Doctor Hasmer saved the situation by saying quietly, “I’ll ask him.”
 
It was awkward from the first. The man was angular and unyielding.
And Mrs. Hasmer, though she tried, couldn’t let him alone. She was
determined to learn whether he was married. She led up to the direct
question more otariously than she knew. Finally it came. They were
speaking of his announced plan to travel extensively in the interior of
China.
 
“It must be quite delightful to wander as you do,” she said. “Of course,
if one has ties... you, I take it, are an unmarried man, Mr. Brachey ?”
 
Betty had to lower her face to hide the color that came. If only Mrs.
Hasmer had a little humor! She was a dear kind woman; but this!...
 
The journalist looked, impassively enough, but directly, at his
questioner.
 
She met his gaze. They were flint on steel, these two natures.
 
“You are obviously not married,” she repeated.
 
He looked down at his teacup; thinking.

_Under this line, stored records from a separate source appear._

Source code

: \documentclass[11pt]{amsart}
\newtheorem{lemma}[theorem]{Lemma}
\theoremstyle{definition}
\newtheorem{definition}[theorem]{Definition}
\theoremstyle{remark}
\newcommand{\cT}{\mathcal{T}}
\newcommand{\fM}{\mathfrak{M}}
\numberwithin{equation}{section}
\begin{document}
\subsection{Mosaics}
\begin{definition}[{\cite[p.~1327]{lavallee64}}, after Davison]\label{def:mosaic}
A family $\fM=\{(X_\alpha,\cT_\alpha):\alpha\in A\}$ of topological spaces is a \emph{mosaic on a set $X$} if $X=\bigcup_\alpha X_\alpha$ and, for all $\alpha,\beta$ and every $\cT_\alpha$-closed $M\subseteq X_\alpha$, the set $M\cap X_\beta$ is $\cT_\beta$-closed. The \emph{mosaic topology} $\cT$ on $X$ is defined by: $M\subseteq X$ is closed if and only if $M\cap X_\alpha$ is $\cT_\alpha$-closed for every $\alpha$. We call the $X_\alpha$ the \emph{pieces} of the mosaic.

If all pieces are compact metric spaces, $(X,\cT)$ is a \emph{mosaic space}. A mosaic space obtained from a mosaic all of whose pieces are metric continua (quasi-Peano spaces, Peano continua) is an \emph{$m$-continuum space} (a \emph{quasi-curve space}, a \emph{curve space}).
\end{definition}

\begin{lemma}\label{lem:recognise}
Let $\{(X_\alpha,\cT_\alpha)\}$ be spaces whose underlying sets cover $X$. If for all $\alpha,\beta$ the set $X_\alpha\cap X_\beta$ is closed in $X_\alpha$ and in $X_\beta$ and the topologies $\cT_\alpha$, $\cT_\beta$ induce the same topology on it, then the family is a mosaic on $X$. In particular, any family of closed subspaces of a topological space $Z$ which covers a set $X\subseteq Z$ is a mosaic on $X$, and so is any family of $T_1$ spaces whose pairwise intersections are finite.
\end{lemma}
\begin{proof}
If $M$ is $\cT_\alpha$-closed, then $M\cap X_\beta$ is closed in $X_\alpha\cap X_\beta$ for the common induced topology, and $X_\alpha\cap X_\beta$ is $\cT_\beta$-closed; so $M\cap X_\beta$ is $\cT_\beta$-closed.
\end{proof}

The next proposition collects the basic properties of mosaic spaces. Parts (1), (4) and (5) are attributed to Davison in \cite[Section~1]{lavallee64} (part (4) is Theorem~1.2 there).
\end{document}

Then, abruptly, he set it down
on the deck, got up, muttered something that sounded like, “If you will
excuse me...” and strode away.
 
Betty went early to her cabin that evening.
 
She had no more than switched on her light when the Chinese steward came
with a letter.
 
She locked the door then, and looked at the unfamiliar handwriting. It
was small, round, clear; the hand of a particular man, a meticulous man.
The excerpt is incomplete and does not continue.